Starting at the line below holding "Please see here: [Contributing](CONTRIBUTING.md)" and stopping at the line holding "We use [SemVer](http://semver.org/)", print every line exactly, both ends included, and leave the rest out.

....................

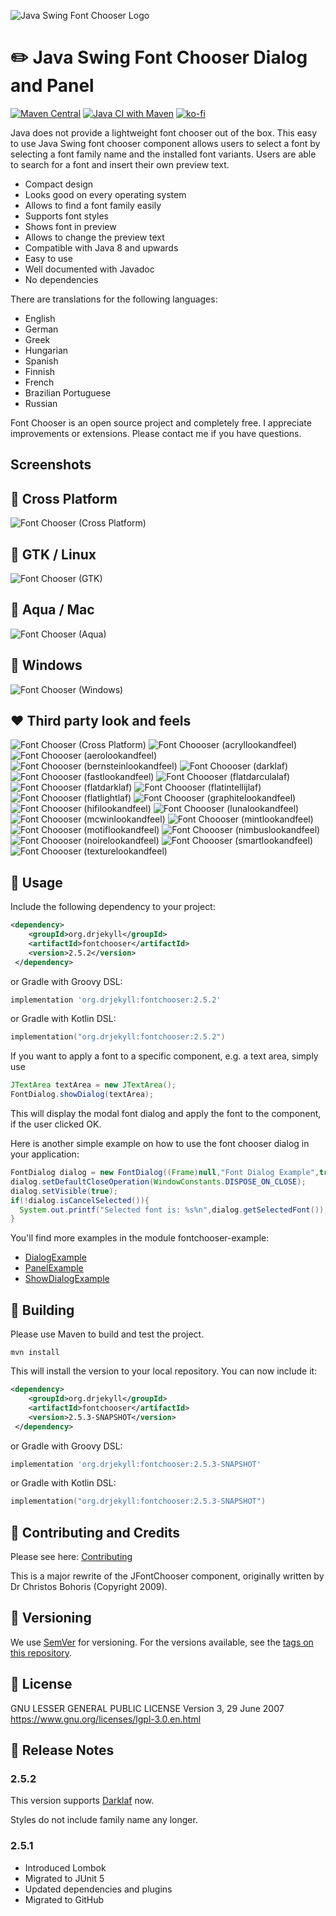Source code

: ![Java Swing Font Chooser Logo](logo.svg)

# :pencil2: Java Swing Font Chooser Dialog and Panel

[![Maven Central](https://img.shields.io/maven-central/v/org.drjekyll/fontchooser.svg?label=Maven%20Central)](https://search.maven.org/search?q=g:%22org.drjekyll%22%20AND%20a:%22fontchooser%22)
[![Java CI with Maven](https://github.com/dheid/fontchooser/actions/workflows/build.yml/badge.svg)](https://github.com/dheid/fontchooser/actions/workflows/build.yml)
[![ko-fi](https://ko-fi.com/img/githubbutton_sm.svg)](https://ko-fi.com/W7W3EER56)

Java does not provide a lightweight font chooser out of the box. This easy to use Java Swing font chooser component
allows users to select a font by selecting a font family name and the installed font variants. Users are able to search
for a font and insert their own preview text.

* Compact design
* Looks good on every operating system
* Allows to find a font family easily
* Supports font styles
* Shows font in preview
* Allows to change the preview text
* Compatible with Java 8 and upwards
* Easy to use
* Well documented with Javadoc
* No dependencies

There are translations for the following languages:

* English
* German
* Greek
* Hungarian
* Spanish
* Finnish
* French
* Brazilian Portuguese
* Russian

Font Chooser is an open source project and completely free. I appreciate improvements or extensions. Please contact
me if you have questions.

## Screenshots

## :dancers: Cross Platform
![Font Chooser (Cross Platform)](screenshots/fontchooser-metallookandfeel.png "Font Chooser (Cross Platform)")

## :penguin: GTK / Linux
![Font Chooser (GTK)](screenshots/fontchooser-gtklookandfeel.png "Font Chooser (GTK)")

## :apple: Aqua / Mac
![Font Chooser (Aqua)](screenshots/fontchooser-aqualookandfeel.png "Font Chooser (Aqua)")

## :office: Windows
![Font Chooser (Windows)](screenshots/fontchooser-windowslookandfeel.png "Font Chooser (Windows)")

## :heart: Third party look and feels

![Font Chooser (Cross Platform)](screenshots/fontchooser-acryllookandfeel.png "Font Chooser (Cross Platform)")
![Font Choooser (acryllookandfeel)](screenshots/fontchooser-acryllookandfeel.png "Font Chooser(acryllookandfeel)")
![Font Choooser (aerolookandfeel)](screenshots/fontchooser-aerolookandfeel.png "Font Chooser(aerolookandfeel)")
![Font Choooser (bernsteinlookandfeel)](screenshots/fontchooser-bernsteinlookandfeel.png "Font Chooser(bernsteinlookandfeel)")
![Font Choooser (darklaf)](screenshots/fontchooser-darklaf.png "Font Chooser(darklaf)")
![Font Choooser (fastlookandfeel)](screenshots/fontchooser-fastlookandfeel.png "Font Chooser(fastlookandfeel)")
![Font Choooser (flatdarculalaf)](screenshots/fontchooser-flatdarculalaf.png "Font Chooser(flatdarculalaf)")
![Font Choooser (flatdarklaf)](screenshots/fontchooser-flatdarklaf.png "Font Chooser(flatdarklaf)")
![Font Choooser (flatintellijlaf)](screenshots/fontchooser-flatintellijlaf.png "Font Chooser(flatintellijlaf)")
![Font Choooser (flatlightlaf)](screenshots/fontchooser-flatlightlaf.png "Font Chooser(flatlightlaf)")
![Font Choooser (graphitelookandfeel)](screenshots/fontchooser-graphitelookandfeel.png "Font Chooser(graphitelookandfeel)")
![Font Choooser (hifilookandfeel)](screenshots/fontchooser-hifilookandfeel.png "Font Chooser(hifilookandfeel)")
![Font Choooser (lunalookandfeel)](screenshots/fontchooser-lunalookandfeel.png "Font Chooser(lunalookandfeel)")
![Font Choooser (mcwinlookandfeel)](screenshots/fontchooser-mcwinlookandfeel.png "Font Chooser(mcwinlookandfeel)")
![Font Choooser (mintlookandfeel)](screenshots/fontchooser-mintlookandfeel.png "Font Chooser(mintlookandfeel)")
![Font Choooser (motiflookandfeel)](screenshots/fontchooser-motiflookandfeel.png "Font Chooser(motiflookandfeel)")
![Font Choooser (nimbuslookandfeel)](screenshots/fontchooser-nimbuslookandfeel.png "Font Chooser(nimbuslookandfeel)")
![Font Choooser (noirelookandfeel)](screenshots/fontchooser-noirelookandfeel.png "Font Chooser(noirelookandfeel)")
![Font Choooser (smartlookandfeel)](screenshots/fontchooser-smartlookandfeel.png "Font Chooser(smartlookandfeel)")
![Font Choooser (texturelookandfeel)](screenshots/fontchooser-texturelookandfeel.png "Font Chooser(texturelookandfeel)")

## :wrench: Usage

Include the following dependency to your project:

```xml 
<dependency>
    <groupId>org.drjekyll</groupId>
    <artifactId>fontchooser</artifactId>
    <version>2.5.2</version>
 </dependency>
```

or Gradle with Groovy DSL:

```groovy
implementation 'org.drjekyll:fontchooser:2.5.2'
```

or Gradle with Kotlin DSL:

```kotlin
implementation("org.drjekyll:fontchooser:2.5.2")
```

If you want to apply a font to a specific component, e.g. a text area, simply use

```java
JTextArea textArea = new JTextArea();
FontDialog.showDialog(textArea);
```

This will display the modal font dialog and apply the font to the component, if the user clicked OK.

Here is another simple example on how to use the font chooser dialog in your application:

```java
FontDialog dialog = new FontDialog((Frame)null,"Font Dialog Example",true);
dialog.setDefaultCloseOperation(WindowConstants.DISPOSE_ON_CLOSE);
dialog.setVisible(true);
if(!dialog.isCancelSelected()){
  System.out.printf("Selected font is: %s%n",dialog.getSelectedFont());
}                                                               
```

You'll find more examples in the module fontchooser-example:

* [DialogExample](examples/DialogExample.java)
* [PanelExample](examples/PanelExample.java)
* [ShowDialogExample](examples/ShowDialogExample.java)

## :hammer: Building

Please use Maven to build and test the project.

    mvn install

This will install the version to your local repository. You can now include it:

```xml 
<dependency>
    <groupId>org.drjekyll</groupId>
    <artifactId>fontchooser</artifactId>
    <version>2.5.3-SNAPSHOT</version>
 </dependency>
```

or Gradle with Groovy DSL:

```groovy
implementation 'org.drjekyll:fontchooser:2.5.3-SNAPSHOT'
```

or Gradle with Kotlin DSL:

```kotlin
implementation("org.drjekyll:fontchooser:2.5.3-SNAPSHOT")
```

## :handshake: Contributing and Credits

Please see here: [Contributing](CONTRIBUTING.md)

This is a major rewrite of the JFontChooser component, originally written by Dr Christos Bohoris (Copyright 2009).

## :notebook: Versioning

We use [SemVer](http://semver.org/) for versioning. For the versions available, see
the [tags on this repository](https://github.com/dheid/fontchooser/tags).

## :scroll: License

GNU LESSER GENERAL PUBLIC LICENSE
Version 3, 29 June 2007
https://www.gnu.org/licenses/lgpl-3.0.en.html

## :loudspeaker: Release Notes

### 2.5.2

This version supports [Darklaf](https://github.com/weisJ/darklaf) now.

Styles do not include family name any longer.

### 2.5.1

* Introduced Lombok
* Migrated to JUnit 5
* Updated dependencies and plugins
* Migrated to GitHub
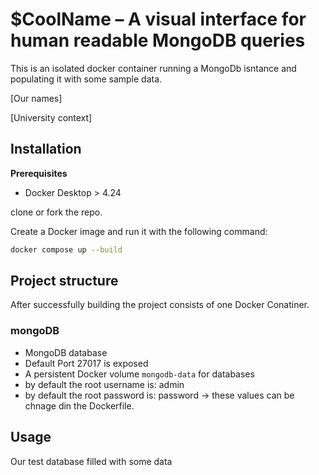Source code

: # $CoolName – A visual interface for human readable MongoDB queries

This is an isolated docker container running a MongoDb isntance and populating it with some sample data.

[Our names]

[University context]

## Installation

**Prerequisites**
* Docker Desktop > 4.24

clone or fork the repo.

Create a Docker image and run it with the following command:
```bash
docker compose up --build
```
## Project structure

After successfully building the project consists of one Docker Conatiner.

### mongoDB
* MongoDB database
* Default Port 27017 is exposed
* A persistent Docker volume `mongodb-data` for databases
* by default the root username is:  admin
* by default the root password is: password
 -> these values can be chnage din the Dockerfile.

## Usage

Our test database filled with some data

....................

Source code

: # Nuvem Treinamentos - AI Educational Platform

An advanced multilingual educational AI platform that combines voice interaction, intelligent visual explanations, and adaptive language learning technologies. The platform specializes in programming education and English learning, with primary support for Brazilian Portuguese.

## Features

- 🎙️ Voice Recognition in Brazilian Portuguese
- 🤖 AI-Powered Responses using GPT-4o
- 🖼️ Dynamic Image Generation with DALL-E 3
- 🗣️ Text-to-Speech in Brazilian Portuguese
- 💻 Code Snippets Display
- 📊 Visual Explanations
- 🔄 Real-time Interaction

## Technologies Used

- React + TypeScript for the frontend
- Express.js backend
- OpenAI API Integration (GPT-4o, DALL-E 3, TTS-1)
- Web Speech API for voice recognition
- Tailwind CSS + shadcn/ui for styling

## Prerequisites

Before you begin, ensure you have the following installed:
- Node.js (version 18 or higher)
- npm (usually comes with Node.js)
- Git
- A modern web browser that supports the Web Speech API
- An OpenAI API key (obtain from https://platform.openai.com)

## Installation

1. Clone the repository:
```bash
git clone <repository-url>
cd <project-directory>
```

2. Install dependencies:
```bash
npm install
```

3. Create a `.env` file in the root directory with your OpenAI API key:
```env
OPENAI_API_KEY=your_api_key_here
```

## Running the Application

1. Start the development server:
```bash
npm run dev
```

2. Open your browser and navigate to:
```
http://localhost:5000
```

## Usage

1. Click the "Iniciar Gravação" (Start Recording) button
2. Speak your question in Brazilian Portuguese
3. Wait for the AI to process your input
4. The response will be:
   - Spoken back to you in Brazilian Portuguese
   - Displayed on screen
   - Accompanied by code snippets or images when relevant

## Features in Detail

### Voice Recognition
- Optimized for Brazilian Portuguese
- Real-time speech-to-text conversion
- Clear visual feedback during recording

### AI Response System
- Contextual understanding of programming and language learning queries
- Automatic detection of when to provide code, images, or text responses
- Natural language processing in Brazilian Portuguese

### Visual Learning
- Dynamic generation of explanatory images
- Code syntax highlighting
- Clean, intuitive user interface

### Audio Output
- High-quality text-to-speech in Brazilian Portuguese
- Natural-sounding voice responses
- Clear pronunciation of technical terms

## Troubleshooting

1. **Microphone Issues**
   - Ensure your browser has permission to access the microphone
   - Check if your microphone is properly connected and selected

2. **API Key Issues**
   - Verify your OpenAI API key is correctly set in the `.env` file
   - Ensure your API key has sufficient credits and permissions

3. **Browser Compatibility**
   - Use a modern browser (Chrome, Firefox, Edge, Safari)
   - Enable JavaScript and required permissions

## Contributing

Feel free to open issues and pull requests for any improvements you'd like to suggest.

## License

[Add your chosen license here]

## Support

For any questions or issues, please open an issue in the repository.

....................

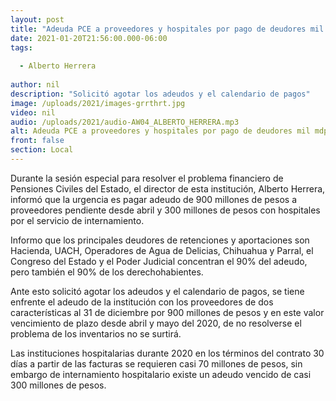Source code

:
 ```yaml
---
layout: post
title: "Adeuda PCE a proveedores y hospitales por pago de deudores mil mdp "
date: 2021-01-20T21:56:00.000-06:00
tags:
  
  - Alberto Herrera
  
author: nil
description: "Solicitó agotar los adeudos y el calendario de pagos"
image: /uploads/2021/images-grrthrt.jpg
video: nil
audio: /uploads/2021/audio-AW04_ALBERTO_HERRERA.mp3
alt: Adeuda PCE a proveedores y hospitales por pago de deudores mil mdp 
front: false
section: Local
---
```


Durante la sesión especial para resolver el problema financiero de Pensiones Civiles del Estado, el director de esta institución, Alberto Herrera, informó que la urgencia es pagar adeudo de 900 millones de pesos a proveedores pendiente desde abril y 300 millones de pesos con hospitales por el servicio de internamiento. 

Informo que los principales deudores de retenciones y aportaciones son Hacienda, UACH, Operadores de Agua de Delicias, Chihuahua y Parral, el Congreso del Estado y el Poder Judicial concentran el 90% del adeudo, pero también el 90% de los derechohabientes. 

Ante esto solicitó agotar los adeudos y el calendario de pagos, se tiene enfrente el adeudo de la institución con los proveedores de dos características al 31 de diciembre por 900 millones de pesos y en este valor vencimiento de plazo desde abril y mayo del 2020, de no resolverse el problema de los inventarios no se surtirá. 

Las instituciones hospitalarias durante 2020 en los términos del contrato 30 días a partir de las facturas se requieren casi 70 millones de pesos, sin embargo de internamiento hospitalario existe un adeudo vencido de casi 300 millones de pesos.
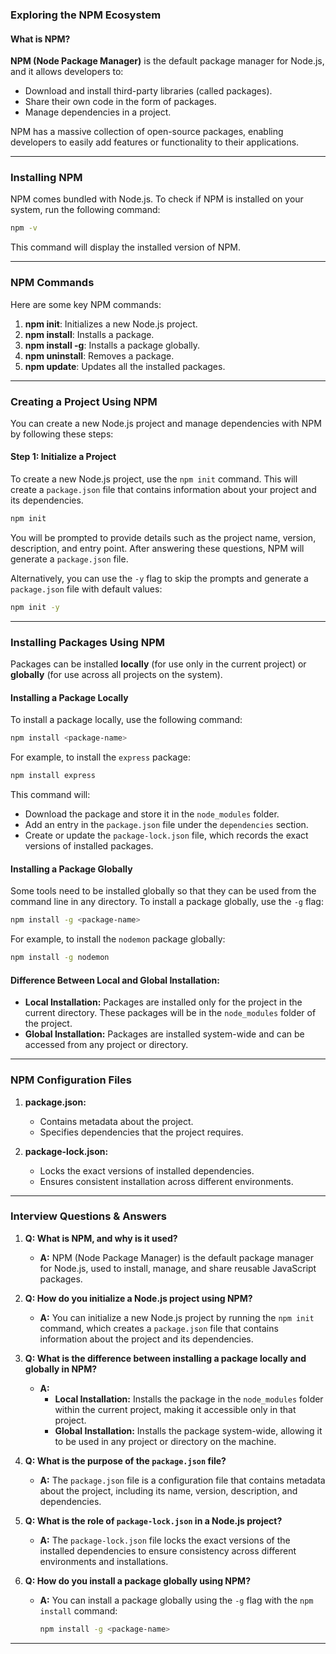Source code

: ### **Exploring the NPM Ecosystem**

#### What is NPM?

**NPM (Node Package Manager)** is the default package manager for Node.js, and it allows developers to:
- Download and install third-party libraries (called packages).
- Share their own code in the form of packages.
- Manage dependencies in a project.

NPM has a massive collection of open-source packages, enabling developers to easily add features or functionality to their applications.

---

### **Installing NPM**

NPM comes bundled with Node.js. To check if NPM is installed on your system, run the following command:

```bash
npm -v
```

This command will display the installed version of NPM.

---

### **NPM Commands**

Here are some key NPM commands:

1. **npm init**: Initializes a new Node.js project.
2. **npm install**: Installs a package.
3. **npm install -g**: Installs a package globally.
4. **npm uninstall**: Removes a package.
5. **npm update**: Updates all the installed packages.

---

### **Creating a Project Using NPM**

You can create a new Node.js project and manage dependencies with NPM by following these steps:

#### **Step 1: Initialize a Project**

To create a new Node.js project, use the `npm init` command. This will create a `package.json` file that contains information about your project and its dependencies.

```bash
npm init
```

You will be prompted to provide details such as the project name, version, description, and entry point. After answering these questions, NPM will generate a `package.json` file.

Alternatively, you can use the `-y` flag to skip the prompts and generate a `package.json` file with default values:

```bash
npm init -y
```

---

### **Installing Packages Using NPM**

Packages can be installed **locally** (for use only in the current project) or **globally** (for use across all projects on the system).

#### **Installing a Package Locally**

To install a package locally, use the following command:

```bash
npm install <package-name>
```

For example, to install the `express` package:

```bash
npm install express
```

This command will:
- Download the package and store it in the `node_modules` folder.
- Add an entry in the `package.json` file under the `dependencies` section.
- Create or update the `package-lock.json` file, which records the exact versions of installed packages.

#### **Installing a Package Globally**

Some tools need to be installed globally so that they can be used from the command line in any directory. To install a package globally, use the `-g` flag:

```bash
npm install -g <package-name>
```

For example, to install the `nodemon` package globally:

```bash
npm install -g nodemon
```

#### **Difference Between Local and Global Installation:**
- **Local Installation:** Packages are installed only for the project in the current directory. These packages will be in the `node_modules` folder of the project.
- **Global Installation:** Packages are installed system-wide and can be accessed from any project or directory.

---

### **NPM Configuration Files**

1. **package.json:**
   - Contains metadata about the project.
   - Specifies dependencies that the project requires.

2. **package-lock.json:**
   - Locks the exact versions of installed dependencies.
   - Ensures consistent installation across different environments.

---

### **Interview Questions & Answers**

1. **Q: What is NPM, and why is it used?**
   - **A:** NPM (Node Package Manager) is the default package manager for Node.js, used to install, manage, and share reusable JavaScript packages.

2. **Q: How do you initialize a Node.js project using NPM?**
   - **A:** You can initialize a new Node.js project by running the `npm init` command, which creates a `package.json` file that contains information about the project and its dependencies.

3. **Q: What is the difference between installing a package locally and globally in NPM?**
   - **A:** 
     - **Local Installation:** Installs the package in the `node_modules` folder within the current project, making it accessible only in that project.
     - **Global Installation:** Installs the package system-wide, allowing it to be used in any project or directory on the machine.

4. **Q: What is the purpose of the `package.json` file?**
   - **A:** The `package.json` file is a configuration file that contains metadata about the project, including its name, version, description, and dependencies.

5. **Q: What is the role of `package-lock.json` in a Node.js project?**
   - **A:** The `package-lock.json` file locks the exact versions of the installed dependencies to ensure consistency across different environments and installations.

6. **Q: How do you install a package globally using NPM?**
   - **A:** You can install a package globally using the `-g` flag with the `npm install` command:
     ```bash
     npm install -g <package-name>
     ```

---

....................

Solution to this exercise =
Please see here: [Contributing](CONTRIBUTING.md)

This is a major rewrite of the JFontChooser component, originally written by Dr Christos Bohoris (Copyright 2009).

## :notebook: Versioning

We use [SemVer](http://semver.org/) for versioning. For the versions available, see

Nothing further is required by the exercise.